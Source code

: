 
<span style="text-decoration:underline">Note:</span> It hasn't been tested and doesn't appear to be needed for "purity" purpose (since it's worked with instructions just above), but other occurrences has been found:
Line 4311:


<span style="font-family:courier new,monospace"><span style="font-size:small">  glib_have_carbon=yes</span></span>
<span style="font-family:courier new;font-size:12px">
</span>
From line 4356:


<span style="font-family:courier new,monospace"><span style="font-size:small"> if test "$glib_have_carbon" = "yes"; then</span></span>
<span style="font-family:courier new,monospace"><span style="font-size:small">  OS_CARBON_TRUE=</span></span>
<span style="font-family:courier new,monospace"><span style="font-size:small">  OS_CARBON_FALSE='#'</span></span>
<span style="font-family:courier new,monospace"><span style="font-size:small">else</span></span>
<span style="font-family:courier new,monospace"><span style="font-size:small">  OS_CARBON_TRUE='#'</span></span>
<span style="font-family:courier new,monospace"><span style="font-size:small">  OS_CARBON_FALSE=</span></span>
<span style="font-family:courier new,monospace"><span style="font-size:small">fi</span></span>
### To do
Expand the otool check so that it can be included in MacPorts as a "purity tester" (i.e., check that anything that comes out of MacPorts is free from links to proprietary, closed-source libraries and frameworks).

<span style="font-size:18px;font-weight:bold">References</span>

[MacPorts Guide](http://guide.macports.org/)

• Task objective: Filter the records above for lines containing the word "MacPorts", and copy those lines.

• Response below:
Expand the otool check so that it can be included in MacPorts as a "purity tester" (i.e., check that anything that comes out of MacPorts is free from links to proprietary, closed-source libraries and frameworks).
[MacPorts Guide](http://guide.macports.org/)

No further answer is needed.